● Instructions to follow
Each entry that appears below should be restated word for word.
Top of Record excerpts
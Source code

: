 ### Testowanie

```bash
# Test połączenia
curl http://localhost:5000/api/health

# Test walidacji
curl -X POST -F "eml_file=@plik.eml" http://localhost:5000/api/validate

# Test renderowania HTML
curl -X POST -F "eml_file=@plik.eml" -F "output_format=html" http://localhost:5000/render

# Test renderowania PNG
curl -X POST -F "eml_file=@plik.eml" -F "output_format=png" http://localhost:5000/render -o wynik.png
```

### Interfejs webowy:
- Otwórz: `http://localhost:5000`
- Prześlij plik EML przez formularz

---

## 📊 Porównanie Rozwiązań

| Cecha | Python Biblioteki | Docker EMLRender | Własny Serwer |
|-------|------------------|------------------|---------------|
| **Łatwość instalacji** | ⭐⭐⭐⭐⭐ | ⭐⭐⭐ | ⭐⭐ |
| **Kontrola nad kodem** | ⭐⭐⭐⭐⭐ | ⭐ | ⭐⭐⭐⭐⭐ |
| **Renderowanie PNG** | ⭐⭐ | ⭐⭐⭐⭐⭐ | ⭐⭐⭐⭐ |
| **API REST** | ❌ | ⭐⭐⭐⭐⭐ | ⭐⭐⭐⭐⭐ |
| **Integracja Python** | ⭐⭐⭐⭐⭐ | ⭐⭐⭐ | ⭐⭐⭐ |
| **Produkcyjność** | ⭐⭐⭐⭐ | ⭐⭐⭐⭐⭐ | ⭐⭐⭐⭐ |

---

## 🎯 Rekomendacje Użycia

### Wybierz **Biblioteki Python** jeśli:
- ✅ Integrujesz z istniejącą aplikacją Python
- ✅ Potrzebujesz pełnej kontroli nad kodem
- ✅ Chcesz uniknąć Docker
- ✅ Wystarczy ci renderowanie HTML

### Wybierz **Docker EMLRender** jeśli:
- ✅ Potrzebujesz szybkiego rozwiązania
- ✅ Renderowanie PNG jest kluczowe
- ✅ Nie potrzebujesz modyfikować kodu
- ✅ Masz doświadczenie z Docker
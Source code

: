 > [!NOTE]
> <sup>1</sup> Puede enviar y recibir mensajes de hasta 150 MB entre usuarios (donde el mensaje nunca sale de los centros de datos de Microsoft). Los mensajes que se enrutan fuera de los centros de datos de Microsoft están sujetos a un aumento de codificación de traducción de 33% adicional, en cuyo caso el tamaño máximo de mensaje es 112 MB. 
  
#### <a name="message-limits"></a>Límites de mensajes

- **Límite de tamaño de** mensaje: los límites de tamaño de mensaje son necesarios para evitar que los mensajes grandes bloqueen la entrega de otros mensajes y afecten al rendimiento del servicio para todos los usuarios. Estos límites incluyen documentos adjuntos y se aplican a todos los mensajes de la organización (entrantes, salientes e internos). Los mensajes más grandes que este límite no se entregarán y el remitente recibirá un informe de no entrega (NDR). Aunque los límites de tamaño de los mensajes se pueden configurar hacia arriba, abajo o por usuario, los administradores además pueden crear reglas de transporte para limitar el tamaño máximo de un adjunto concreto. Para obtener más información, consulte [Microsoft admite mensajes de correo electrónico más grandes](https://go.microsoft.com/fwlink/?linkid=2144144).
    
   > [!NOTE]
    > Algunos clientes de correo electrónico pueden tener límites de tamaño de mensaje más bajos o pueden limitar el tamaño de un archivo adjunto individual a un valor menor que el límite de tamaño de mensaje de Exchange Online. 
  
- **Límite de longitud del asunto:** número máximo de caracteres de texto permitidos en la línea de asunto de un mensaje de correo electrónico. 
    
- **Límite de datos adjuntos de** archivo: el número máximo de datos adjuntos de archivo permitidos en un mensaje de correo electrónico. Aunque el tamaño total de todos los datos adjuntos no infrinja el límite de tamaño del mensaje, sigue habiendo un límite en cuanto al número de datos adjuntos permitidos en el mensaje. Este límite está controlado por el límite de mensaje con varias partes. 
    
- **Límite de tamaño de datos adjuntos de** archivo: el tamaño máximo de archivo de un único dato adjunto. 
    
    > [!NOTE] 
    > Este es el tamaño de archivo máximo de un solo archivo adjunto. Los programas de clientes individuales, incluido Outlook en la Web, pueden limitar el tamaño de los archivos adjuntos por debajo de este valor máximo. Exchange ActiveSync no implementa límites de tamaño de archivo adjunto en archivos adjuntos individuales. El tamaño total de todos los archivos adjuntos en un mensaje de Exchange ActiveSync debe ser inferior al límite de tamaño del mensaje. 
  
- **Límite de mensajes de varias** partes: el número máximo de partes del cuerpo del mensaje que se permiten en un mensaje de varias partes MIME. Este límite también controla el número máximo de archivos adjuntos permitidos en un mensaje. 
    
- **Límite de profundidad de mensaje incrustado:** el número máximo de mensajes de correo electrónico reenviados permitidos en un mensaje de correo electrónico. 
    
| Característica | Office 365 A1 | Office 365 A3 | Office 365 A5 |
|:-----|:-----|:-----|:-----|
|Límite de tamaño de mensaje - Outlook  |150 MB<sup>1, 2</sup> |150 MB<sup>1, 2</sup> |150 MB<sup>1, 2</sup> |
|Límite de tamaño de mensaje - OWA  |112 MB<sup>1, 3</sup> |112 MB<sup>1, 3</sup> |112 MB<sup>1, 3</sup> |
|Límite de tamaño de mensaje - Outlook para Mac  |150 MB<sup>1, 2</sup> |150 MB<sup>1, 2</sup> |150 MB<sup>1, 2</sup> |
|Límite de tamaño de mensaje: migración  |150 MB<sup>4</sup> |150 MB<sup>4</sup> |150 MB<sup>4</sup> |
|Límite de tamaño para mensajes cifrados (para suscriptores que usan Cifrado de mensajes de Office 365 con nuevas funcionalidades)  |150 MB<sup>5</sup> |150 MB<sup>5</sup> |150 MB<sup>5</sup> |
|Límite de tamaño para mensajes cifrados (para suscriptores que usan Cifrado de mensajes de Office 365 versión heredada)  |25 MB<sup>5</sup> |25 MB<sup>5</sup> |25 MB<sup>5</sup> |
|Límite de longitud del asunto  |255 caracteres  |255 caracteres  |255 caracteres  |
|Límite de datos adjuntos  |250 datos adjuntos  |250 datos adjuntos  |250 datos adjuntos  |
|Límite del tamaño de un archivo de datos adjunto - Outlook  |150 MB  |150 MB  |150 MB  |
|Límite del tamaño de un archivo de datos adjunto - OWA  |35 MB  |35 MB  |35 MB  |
Bottom of Record excerpts
● Exercise result
Source code

: ### Testowanie

```bash
# Test połączenia
curl http://localhost:5000/api/health

# Test walidacji
curl -X POST -F "eml_file=@plik.eml" http://localhost:5000/api/validate

# Test renderowania HTML
curl -X POST -F "eml_file=@plik.eml" -F "output_format=html" http://localhost:5000/render

# Test renderowania PNG
curl -X POST -F "eml_file=@plik.eml" -F "output_format=png" http://localhost:5000/render -o wynik.png
```

### Interfejs webowy:
- Otwórz: `http://localhost:5000`
- Prześlij plik EML przez formularz

---

## 📊 Porównanie Rozwiązań

| Cecha | Python Biblioteki | Docker EMLRender | Własny Serwer |
|-------|------------------|------------------|---------------|
| **Łatwość instalacji** | ⭐⭐⭐⭐⭐ | ⭐⭐⭐ | ⭐⭐ |
| **Kontrola nad kodem** | ⭐⭐⭐⭐⭐ | ⭐ | ⭐⭐⭐⭐⭐ |
| **Renderowanie PNG** | ⭐⭐ | ⭐⭐⭐⭐⭐ | ⭐⭐⭐⭐ |
| **API REST** | ❌ | ⭐⭐⭐⭐⭐ | ⭐⭐⭐⭐⭐ |
| **Integracja Python** | ⭐⭐⭐⭐⭐ | ⭐⭐⭐ | ⭐⭐⭐ |
| **Produkcyjność** | ⭐⭐⭐⭐ | ⭐⭐⭐⭐⭐ | ⭐⭐⭐⭐ |

---

## 🎯 Rekomendacje Użycia

### Wybierz **Biblioteki Python** jeśli:
- ✅ Integrujesz z istniejącą aplikacją Python
- ✅ Potrzebujesz pełnej kontroli nad kodem
- ✅ Chcesz uniknąć Docker
- ✅ Wystarczy ci renderowanie HTML

### Wybierz **Docker EMLRender** jeśli:
- ✅ Potrzebujesz szybkiego rozwiązania
- ✅ Renderowanie PNG jest kluczowe
- ✅ Nie potrzebujesz modyfikować kodu
- ✅ Masz doświadczenie z Docker
Source code

: > [!NOTE]
> <sup>1</sup> Puede enviar y recibir mensajes de hasta 150 MB entre usuarios (donde el mensaje nunca sale de los centros de datos de Microsoft). Los mensajes que se enrutan fuera de los centros de datos de Microsoft están sujetos a un aumento de codificación de traducción de 33% adicional, en cuyo caso el tamaño máximo de mensaje es 112 MB. 
  
#### <a name="message-limits"></a>Límites de mensajes

- **Límite de tamaño de** mensaje: los límites de tamaño de mensaje son necesarios para evitar que los mensajes grandes bloqueen la entrega de otros mensajes y afecten al rendimiento del servicio para todos los usuarios. Estos límites incluyen documentos adjuntos y se aplican a todos los mensajes de la organización (entrantes, salientes e internos). Los mensajes más grandes que este límite no se entregarán y el remitente recibirá un informe de no entrega (NDR). Aunque los límites de tamaño de los mensajes se pueden configurar hacia arriba, abajo o por usuario, los administradores además pueden crear reglas de transporte para limitar el tamaño máximo de un adjunto concreto. Para obtener más información, consulte [Microsoft admite mensajes de correo electrónico más grandes](https://go.microsoft.com/fwlink/?linkid=2144144).
    
   > [!NOTE]
    > Algunos clientes de correo electrónico pueden tener límites de tamaño de mensaje más bajos o pueden limitar el tamaño de un archivo adjunto individual a un valor menor que el límite de tamaño de mensaje de Exchange Online. 
  
- **Límite de longitud del asunto:** número máximo de caracteres de texto permitidos en la línea de asunto de un mensaje de correo electrónico. 
    
- **Límite de datos adjuntos de** archivo: el número máximo de datos adjuntos de archivo permitidos en un mensaje de correo electrónico. Aunque el tamaño total de todos los datos adjuntos no infrinja el límite de tamaño del mensaje, sigue habiendo un límite en cuanto al número de datos adjuntos permitidos en el mensaje. Este límite está controlado por el límite de mensaje con varias partes. 
    
- **Límite de tamaño de datos adjuntos de** archivo: el tamaño máximo de archivo de un único dato adjunto. 
    
    > [!NOTE] 
    > Este es el tamaño de archivo máximo de un solo archivo adjunto. Los programas de clientes individuales, incluido Outlook en la Web, pueden limitar el tamaño de los archivos adjuntos por debajo de este valor máximo. Exchange ActiveSync no implementa límites de tamaño de archivo adjunto en archivos adjuntos individuales. El tamaño total de todos los archivos adjuntos en un mensaje de Exchange ActiveSync debe ser inferior al límite de tamaño del mensaje. 
  
- **Límite de mensajes de varias** partes: el número máximo de partes del cuerpo del mensaje que se permiten en un mensaje de varias partes MIME. Este límite también controla el número máximo de archivos adjuntos permitidos en un mensaje. 
    
- **Límite de profundidad de mensaje incrustado:** el número máximo de mensajes de correo electrónico reenviados permitidos en un mensaje de correo electrónico. 
    
| Característica | Office 365 A1 | Office 365 A3 | Office 365 A5 |
|:-----|:-----|:-----|:-----|
|Límite de tamaño de mensaje - Outlook  |150 MB<sup>1, 2</sup> |150 MB<sup>1, 2</sup> |150 MB<sup>1, 2</sup> |
|Límite de tamaño de mensaje - OWA  |112 MB<sup>1, 3</sup> |112 MB<sup>1, 3</sup> |112 MB<sup>1, 3</sup> |
|Límite de tamaño de mensaje - Outlook para Mac  |150 MB<sup>1, 2</sup> |150 MB<sup>1, 2</sup> |150 MB<sup>1, 2</sup> |
|Límite de tamaño de mensaje: migración  |150 MB<sup>4</sup> |150 MB<sup>4</sup> |150 MB<sup>4</sup> |
|Límite de tamaño para mensajes cifrados (para suscriptores que usan Cifrado de mensajes de Office 365 con nuevas funcionalidades)  |150 MB<sup>5</sup> |150 MB<sup>5</sup> |150 MB<sup>5</sup> |
|Límite de tamaño para mensajes cifrados (para suscriptores que usan Cifrado de mensajes de Office 365 versión heredada)  |25 MB<sup>5</sup> |25 MB<sup>5</sup> |25 MB<sup>5</sup> |
|Límite de longitud del asunto  |255 caracteres  |255 caracteres  |255 caracteres  |
|Límite de datos adjuntos  |250 datos adjuntos  |250 datos adjuntos  |250 datos adjuntos  |
|Límite del tamaño de un archivo de datos adjunto - Outlook  |150 MB  |150 MB  |150 MB  |
|Límite del tamaño de un archivo de datos adjunto - OWA  |35 MB  |35 MB  |35 MB  |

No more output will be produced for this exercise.